By November 1983, the success of 3Com’s EtherSeries product family could be read in their financials. Sales for the six months ended November 1983 were $6.2 million, a 234% increase over 1982. Net income leaped to $910 thousand, up from only $72 thousand. Sales of EtherSeries network adaptors and software accounted for 44% of sales. OEM sales to Sun Microsystems, however, remained a meaningful 12% of sales.
On March 21, 1984, the financial success of 3Com led to their Initial Public Offering (IPO). While not the first of the LAN companies to go public - that honor would go to Ungermann-Bass - 3Com would raise $12.8 million of needed capital with a post-money valuation of $80 million. Their rapid sales growth continued, with sales for the six months November 1984 totaling $22.1 million, a 251% increase over 1983.
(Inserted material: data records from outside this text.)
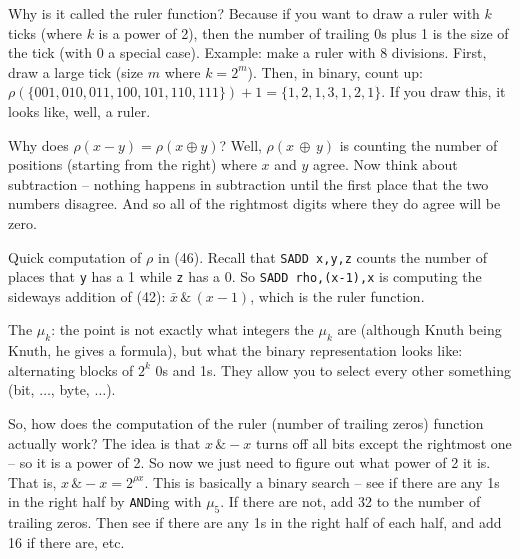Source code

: \vskip 0.08in \noindent [p 140] Why is it called the ruler function?\hfil\break
Because if you want to draw a ruler with $k$ ticks (where $k$ is
a power of 2), then the number of trailing 0s plus 1 is the size of the
tick (with 0 a special case).  Example: make a ruler with 8
divisions. First, draw a large tick (size $m$ where $k = 2^m$).  
Then, in binary, count up:
$\rho\left(\{001, 010, 011, 100, 101, 110, 111\}\right) + 1 = 
\{1, 2, 1, 3, 1, 2, 1\}$.  If you draw this, it looks like, well,
a ruler. 

\vskip 0.08in \noindent [p 140] Why does $\rho\left(x - y\right) = 
\rho\left(x \oplus y \right)$? \hfil\break
Well, $\rho \left(x \, \oplus \, y\right)$ is counting the number of
positions (starting from the right) where $x$ and $y$ agree.
Now think about subtraction -- nothing happens in subtraction
until the first place that the two numbers disagree.  And so
all of the rightmost digits where they do agree will be zero.

\vskip 0.08in \noindent [p 141] Quick computation of $\rho$ in (46).
\hfil\break
Recall that {\tt SADD x,y,z} counts the number of places that
{\tt y} has a 1 while {\tt z} has a 0.  So {\tt SADD rho,(x-1),x}
is computing the sideways addition of (42): $\bar x \, \& \, 
\left(x - 1\right)$, which is the ruler function.

\vskip 0.08in \noindent [p 141] The $\mu_k$: the point is not 
exactly what integers the $\mu_k$ are (although Knuth being
Knuth, he gives a formula), but what the binary representation
looks like: alternating blocks of $2^k$ 0s and 1s.  They allow
you to select every other something (bit, $\ldots$, byte, $\ldots$).

\vskip 0.08in \noindent [p 141] So, how does the computation
of the ruler (number of trailing zeros) function actually work?
\hfil\break The idea
is that $x\, \& -x$ turns off all bits except the rightmost one --
so it is a power of 2.  So now we just need to figure
out what power of 2 it is.  That is, $x\, \& -x = 2^{\rho x}$.
This is basically a binary search -- see if there are any 1s
in the right half by {\tt AND}ing with $\mu_5$.  If there are not,
add 32 to the number of trailing zeros.  Then see if there are any
1s in the right half of each half, and add 16 if there are, etc.

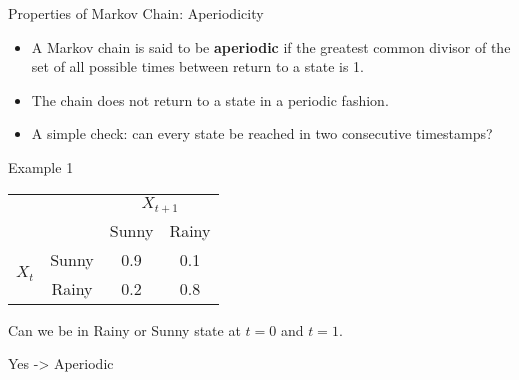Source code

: \documentclass{beamer}
\begin{document}
  \begin{frame}{Properties of Markov Chain: Aperiodicity}
    \begin{itemize}
        \item A Markov chain is said to be \textbf{aperiodic} if the greatest common divisor of the set of all possible times between return to a state is 1.
        \pause \item The chain does not return to a state in a periodic fashion.
        \pause \item A simple check: can every state be reached in two consecutive timestamps?
        
    \end{itemize}
  
    \pause Example 1
  
    
      \begin{tabular}{cccc}
        \small
        \toprule
        & & \multicolumn{2}{c}{\(X_{t+1}\)} \\
        \cmidrule{3-4}
        & & Sunny & Rainy \\
        \midrule
        \multirow{2}{*}{\(X_t\)} & Sunny & 0.9 & 0.1 \\
        & Rainy & 0.2 & 0.8 \\
        \bottomrule
      \end{tabular}
  
  
    \pause Can we be in Rainy or Sunny state at $t=0$ and $t=1$. 
  
    \pause Yes -> Aperiodic
  
  
  
  
  
  
  \end{frame}
\end{document}
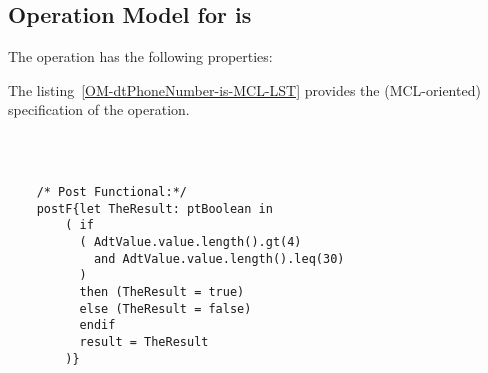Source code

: \subsection{Operation Model for is}

\label{OM-is}


The  operation has the following properties:

	\begin{operationmodel}



		


	\end{operationmodel}



	\vspace{1cm}
	The listing~\ref{OM-dtPhoneNumber-is-MCL-LST} provides the \msrmessir (MCL-oriented) specification of the operation.
	
	\scriptsize
	\vspace{0.5cm}
	\begin{lstlisting}[style=MessirStyle,firstnumber=auto,captionpos=b,caption={\msrmessir (MCL-oriented) specification of the operation \emph{is}.},label=OM-dtPhoneNumber-is-MCL-LST]

	
	
	/* Post Functional:*/ 
	postF{let TheResult: ptBoolean in
	    ( if
	      ( AdtValue.value.length().gt(4)
	        and AdtValue.value.length().leq(30)
	      )
	      then (TheResult = true)
	      else (TheResult = false)
	      endif
	      result = TheResult
	    )}
	
	
	\end{lstlisting}
	\normalsize 
	
	
	
	





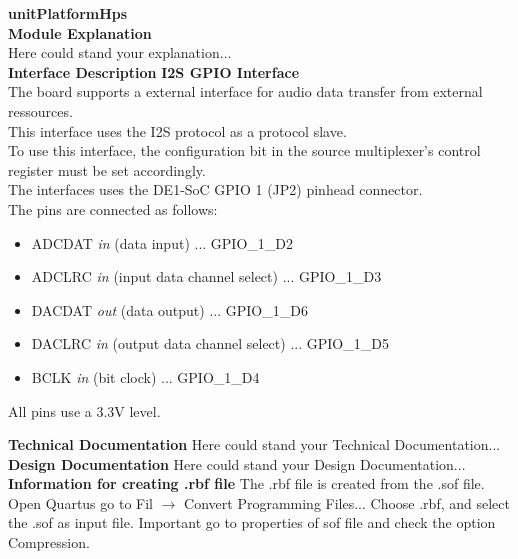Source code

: \documentclass[../../../../doc/ASP-SoC_doc/main.tex]{subfiles}
\begin{document}
\textbf{unitPlatformHps}
\\

\textbf{Module Explanation}
\\
	Here could stand your explanation...\\
\textbf{Interface Description}
\textbf{I2S GPIO Interface}
\\
	The board supports a external interface for audio data transfer from external ressources. \\
	This interface uses the I2S protocol as a protocol slave.\\
	To use this interface, the configuration bit in the source multiplexer's control register must be set accordingly.\\
	The interfaces uses the DE1-SoC GPIO 1 (JP2) pinhead connector. \\
	The pins are connected as follows:
	\begin{itemize}
		\item ADCDAT \textit{in} (data input) ... GPIO\_1\_D2
		\item ADCLRC \textit{in} (input data channel select) ... GPIO\_1\_D3
		\item DACDAT \textit{out} (data output) ... GPIO\_1\_D6
		\item DACLRC \textit{in} (output data channel select) ... GPIO\_1\_D5
		\item BCLK   \textit{in} (bit clock) ... GPIO\_1\_D4
	\end{itemize}
	All pins use a 3.3V level.

\textbf{Technical Documentation}
	Here could stand your Technical Documentation...\\

\textbf{Design Documentation}
	Here could stand your Design Documentation...\\
	
\textbf{Information for creating .rbf file}
	The .rbf file is created from the .sof file. Open Quartus go to Fil $\rightarrow$ Convert Programming Files... Choose .rbf, and select the .sof as input file. Important go to properties of sof file and check the option Compression.
\end{document}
3Com invested money raised from their IPO into developing new network adaptor products, a new EtherShare network server based on an IBM PC, and software giving their networks advantages over those supplied by competitors. Their evolving strategy had roots not only in the original vision of Metcalfe and his experiences at Xerox PARC, but also the success of SUN Microsystems, a customer riding the need for high-performance network servers, especially for engineering applications. 3Com followed their lead but focused on personal computer LANs, especially IBM-compatible PC LANs.